Normal_jet_bussemaker_minister_ocw_rijksoverheid

De opbrengsten van het leenstelsel moeten alleen naar de verbetering van de onderwijskwaliteit gaan en niet naar onderzoek en valorisatie. Dat schrijft demissionair onderwijsminister Bussemaker in een brief aan de Tweede Kamer. Dit meldt ScienceGuide.

“Zoals ook aangegeven in de Strategische Agenda Hoger Onderwijs en Onderzoek is in het akkoord over het studievoorschot afgesproken dat in ieder geval de middelen die daardoor vrijkomen gekoppeld worden aan kwaliteitsafspraken. Daarbij wil ik benadrukken dat die middelen bestemd zijn voor de verbetering van de onderwijskwaliteit. Ik zie geen reden daarvan af te wijken”, schrijft Bussemaker.
 
Bussemaker reageert hiermee op het rapport ‘Van afvinken naar aanvonken’ van de Commissie Van de Donk waarin het experiment met de prestatiebekostiging in het hoger onderwijs geëvalueerd wordt. Hierin deed de commissie de suggestie om de studievoorschotmiddelen breder in te zetten dan alleen voor de kwaliteitsverbetering van het onderwijs.

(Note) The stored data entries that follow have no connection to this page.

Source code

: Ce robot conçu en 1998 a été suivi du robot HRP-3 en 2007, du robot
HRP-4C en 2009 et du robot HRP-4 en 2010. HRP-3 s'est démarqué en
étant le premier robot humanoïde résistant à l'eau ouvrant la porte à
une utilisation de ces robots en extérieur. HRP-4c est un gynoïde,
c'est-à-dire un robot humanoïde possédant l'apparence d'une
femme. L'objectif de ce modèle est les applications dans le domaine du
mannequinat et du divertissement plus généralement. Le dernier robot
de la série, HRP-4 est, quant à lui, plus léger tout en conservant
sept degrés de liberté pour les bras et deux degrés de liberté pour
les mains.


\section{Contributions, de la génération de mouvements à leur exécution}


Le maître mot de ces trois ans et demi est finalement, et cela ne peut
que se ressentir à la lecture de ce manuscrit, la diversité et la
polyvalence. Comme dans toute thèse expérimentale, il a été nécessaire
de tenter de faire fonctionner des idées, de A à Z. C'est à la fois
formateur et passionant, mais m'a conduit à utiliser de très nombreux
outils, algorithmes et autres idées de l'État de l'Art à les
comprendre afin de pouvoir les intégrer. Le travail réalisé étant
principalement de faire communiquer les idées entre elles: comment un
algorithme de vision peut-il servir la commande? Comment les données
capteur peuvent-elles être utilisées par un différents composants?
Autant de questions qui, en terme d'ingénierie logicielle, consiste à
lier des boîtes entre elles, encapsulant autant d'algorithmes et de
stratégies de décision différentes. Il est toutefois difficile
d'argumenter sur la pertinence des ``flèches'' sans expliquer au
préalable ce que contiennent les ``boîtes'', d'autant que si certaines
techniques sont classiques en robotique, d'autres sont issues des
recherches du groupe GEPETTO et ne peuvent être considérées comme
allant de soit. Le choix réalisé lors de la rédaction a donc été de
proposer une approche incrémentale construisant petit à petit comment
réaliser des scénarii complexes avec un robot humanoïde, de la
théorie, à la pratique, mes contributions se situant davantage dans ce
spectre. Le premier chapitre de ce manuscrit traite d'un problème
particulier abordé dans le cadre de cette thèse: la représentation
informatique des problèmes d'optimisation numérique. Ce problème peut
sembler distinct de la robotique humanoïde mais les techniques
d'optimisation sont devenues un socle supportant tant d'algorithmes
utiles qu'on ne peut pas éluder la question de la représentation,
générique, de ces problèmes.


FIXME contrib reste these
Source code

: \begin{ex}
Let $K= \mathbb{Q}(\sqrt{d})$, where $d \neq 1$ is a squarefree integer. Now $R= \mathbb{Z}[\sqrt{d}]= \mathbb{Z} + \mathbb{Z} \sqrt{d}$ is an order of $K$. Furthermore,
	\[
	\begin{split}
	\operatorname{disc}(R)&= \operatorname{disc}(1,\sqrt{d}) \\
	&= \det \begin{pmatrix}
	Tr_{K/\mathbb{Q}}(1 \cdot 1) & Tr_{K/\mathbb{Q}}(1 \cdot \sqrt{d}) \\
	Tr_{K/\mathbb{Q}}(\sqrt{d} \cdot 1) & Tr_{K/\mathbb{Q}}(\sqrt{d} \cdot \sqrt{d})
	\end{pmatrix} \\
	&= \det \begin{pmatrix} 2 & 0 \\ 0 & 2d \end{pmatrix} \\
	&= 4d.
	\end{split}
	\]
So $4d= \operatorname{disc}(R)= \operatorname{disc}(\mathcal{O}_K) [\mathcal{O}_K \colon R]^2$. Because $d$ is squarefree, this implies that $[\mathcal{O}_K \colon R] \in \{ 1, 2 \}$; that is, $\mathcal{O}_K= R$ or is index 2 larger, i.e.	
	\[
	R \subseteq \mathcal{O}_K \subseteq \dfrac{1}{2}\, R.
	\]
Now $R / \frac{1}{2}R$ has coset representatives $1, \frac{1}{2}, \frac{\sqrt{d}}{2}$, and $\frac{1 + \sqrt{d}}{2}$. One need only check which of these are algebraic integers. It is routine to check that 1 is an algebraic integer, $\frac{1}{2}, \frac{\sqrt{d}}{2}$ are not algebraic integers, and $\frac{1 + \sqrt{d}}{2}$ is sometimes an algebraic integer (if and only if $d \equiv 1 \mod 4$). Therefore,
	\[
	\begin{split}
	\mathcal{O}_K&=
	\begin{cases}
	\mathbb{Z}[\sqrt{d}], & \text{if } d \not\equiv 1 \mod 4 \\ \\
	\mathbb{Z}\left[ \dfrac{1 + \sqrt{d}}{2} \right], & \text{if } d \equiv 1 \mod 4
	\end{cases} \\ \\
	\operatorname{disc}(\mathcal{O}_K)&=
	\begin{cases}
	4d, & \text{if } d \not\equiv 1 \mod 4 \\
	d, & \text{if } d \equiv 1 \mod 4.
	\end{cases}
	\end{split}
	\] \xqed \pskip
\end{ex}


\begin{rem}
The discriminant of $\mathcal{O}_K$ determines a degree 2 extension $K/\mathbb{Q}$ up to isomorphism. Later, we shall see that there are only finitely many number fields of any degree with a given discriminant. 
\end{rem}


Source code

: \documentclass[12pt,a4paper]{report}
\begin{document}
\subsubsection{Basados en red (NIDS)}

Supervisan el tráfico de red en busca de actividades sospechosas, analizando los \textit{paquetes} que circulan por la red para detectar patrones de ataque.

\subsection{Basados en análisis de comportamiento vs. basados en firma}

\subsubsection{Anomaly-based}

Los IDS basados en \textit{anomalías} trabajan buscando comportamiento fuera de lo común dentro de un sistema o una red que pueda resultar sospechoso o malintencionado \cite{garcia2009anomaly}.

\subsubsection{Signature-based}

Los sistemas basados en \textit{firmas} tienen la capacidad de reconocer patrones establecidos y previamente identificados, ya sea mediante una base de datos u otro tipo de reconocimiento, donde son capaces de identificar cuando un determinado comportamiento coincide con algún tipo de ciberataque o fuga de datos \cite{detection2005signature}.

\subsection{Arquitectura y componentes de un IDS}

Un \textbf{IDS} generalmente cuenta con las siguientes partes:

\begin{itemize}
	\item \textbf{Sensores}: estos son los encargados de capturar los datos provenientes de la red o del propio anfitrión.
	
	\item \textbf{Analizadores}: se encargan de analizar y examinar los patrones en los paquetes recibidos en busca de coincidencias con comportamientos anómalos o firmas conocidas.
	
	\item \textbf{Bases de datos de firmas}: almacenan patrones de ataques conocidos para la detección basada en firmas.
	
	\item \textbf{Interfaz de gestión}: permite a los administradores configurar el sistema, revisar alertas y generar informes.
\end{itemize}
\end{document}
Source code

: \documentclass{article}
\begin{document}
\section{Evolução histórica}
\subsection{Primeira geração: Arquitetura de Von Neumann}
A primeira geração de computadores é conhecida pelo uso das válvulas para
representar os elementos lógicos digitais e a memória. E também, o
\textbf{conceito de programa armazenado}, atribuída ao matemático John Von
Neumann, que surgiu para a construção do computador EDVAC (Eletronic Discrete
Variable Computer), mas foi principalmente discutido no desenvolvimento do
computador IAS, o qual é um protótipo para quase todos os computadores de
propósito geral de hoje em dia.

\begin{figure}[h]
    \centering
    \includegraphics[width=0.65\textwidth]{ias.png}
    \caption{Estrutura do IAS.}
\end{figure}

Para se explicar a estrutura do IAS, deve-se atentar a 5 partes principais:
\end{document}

Het zou ook gebruikt kunnen worden voor onderzoek en valorisatie.
 
De VSNU, de Vereniging Hogescholen en de studentenbonden ISO en LSVb reageerden hier verontwaardigd op en willen dat het geldt dat vrijkomt door de invoering van het leenstelsel alleen gebruikt wordt voor de verbetering van de onderwijskwaliteit, zoals eerder ook was beloofd. 
 
Bussemaker constateert dat de evaluatie van het experiment een goede basis geeft voor een gesprek over de rol van kwaliteitsafspraken in het hoger onderwijs. “Ik zal de komende periode gebruiken om de vormgeving van de kwaliteitsafspraken voor te bereiden. Besluitvorming daarover zal ik aan een nieuw kabinet overlaten.”